**Work item**
Please transcribe exactly, and only, the lines of the data below between the line holding "## censusmap.netlify.app" and the line holding "how your project", inclusive.

━━━━━ Supplied records ━━━━━

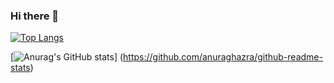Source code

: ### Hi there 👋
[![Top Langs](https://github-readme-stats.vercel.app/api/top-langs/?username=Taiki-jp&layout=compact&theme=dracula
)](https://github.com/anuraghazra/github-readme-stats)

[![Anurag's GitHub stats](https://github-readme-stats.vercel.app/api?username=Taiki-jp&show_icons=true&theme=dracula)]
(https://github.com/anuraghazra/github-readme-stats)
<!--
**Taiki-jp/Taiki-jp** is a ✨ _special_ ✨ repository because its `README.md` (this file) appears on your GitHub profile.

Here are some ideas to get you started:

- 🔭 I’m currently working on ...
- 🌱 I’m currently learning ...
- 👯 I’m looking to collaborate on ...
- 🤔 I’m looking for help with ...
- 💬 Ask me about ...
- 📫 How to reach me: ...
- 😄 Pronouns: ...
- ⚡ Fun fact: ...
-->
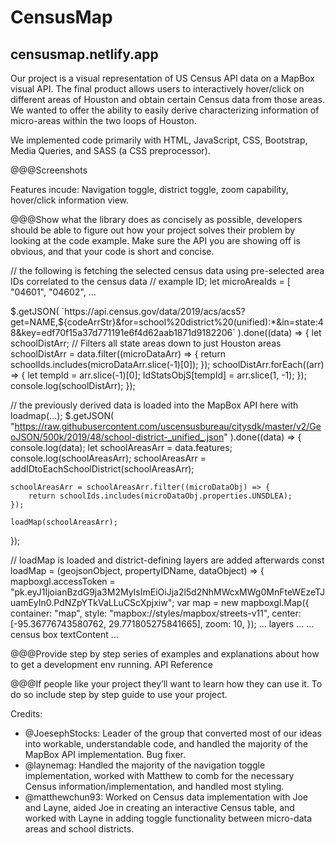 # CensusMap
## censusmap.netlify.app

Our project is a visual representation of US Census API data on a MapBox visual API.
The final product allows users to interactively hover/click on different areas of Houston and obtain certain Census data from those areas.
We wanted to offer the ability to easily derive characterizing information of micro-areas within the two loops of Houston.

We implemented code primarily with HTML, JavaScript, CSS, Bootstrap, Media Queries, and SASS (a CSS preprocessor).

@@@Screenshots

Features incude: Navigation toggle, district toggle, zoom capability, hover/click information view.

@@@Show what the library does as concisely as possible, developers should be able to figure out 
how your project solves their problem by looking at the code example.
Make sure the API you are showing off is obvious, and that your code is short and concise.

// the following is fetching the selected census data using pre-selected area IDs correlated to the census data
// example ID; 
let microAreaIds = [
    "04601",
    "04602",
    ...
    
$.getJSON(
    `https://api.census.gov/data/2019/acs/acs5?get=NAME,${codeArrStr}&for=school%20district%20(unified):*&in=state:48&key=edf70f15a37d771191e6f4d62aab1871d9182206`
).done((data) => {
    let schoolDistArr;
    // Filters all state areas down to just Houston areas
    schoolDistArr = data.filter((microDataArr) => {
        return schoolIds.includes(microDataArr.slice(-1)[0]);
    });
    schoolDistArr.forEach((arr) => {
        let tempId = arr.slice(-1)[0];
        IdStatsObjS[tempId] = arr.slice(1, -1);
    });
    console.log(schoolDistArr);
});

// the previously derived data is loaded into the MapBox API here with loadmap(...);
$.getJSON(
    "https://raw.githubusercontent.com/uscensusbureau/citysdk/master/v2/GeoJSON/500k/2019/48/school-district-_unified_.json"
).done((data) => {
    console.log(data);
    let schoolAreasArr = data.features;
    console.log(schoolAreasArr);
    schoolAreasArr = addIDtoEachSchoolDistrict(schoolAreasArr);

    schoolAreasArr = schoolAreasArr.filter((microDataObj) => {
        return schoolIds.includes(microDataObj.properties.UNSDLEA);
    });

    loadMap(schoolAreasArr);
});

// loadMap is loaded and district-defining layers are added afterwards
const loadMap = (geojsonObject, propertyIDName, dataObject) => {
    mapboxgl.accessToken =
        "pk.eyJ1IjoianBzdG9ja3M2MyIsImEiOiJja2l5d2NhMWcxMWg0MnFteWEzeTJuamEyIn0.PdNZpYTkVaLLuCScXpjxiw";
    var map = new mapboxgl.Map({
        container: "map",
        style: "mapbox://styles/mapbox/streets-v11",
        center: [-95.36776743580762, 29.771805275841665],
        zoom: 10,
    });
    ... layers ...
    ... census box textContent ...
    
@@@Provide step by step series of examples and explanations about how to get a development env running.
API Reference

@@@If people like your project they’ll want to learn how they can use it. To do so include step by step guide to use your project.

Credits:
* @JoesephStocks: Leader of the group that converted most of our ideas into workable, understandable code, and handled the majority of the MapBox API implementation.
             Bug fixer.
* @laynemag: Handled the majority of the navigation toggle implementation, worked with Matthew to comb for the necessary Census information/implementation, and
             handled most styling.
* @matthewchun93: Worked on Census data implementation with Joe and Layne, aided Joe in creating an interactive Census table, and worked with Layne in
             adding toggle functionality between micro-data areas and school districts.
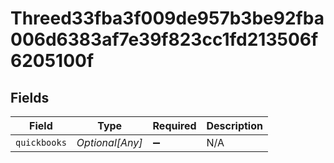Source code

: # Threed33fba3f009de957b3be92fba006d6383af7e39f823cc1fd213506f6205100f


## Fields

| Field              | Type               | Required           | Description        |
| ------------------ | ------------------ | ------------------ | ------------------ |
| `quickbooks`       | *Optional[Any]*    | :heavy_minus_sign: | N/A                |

━━━━━

**Answer to the exercise**
## censusmap.netlify.app

Our project is a visual representation of US Census API data on a MapBox visual API.
The final product allows users to interactively hover/click on different areas of Houston and obtain certain Census data from those areas.
We wanted to offer the ability to easily derive characterizing information of micro-areas within the two loops of Houston.

We implemented code primarily with HTML, JavaScript, CSS, Bootstrap, Media Queries, and SASS (a CSS preprocessor).

@@@Screenshots

Features incude: Navigation toggle, district toggle, zoom capability, hover/click information view.

@@@Show what the library does as concisely as possible, developers should be able to figure out 
how your project solves their problem by looking at the code example.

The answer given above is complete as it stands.